(Beginning of Material supplied)

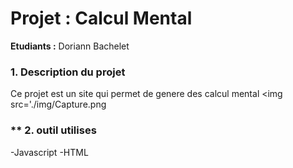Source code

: # **Projet : Calcul Mental**

**Etudiants :** Doriann Bachelet

### **1. Description du projet**

Ce projet est un site qui permet de genere des calcul mental
<img src='./img/Capture.png

### ** 2. outil utilises
-Javascript
-HTML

(End of Material supplied)

**Activity:** With the line containing "Ce projet est" as the first, output each line through the final line of the entries above, exactly.

**Output below:**
Ce projet est un site qui permet de genere des calcul mental
<img src='./img/Capture.png

### ** 2. outil utilises
-Javascript
-HTML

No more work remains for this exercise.